At Pomborneit North is the enormous Pombo Mart, housed in a former butter factory, which is crammed to the rafters with anything collectible imaginable, from lampshades, meat mincers, clocks, sideboards and dolls to old Phantom comics, and requires some time to scrutinise. Fortunately, there’s also a cafe for some timeout from fossicking.

At Lake Purrumbete, 8km down the road, we discover the Lake Edge Cafe, perched alone amid verdant paddocks right on the lake. The cafe was once the Homerton State School, which dates from 1875, and was moved to this tranquil spot nine years ago by owner Lois Dupleix.

The cafe lies on part of Lois’ family farm, run by her son Jeremy. “I moved here with Mum and Dad when I was 14 years-old,” said Lois as the quaint cafe begins to fill with lunchtime diners. Although the café stands alone in this rural area, 10km southeast of Camperdown, almost every table is already reserved.

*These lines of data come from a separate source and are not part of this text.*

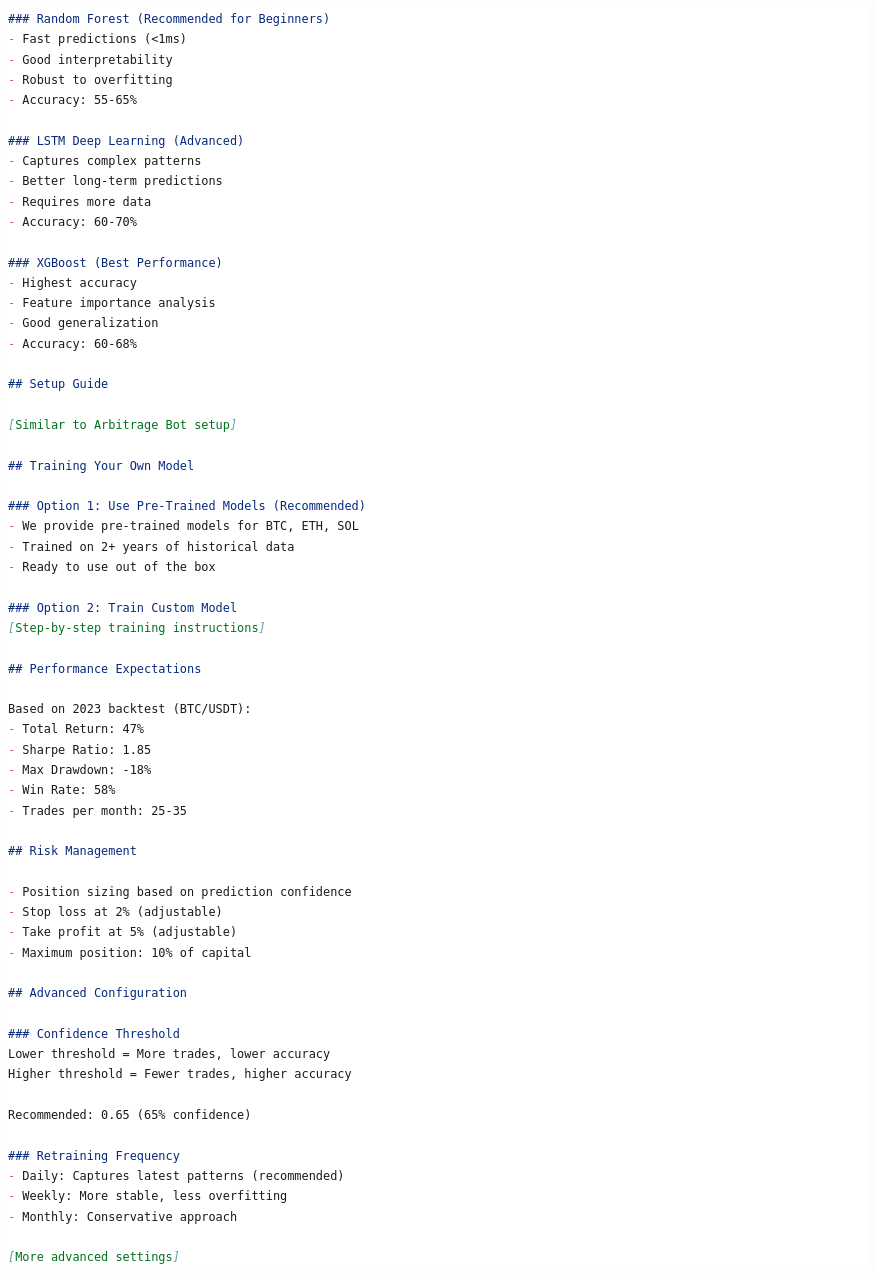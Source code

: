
 ```markdown
### Random Forest (Recommended for Beginners)
- Fast predictions (<1ms)
- Good interpretability
- Robust to overfitting
- Accuracy: 55-65%

### LSTM Deep Learning (Advanced)
- Captures complex patterns
- Better long-term predictions
- Requires more data
- Accuracy: 60-70%

### XGBoost (Best Performance)
- Highest accuracy
- Feature importance analysis
- Good generalization
- Accuracy: 60-68%

## Setup Guide

[Similar to Arbitrage Bot setup]

## Training Your Own Model

### Option 1: Use Pre-Trained Models (Recommended)
- We provide pre-trained models for BTC, ETH, SOL
- Trained on 2+ years of historical data
- Ready to use out of the box

### Option 2: Train Custom Model
[Step-by-step training instructions]

## Performance Expectations

Based on 2023 backtest (BTC/USDT):
- Total Return: 47%
- Sharpe Ratio: 1.85
- Max Drawdown: -18%
- Win Rate: 58%
- Trades per month: 25-35

## Risk Management

- Position sizing based on prediction confidence
- Stop loss at 2% (adjustable)
- Take profit at 5% (adjustable)
- Maximum position: 10% of capital

## Advanced Configuration

### Confidence Threshold
Lower threshold = More trades, lower accuracy
Higher threshold = Fewer trades, higher accuracy

Recommended: 0.65 (65% confidence)

### Retraining Frequency
- Daily: Captures latest patterns (recommended)
- Weekly: More stable, less overfitting
- Monthly: Conservative approach

[More advanced settings]
```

We soon know why; everything on the menu at this great little cafe is homemade, and the dining is very good indeed. Later, sipping coffee on the balcony, we watch swans glide by, and waterbirds splash on shimmering blue lake waters. 

“This region is so beautiful I decided I wanted to share it with the rest of the world, so I moved the old schoolhouse here and opened the cafe,” said Lois. 

Lake Edge Cafe owner Lois Dupleix

Fast facts

  • The Camperdown Information Centre is open daily from 9am-3pm, closed Christmas Day. Information includes local dry stone wall touring routes. 179 Manifold Street, Camperdown.
  • Visitors can tour the Camperdown Clock Tower by appointment. Phone 03 5593 3144 or email courthousecamperdown@gmail.com.
  • Isla Paasse, and enthusiastic media volunteer at Camperdown Information Centre, says that caravanners travelling in a group can arrange a tour of the town prior to arrival by phoning 03 5593 3144. Donation of $5 per person appreciated.
  • The Lake Edge Cafe is open from 10am–4pm, Tuesday to Saturday. 658 Purrumbete Estate Road, Lake Purrumbete. 

For more information on Camperdown and surrounds visit Great Ocean Road Regional Tourism

Stay

  • Lake Purrumbete Caravan Park, situated on the foreshore at the lake’s southern end, has powered caravan sites from $45 per double per night. The park has mooring facilities, jetties, a boat ramp and tackle store, and is pet friendly. 
  • Lakes and Craters Holiday Park, situated high on a hill between Lake Bullen Merri and Lake Gnotuk, has powered sites from $40 per night. Adjacent to Camperdown’s Botanic Gardens, camp kitchen, grassed and shaded sites, children’s playground.

Keep the adventure going

If you're heading further west on a Great Ocean Road trip, some other local areas to visit are Mount Shadwell, Budj Bim National Park and Mount Napier.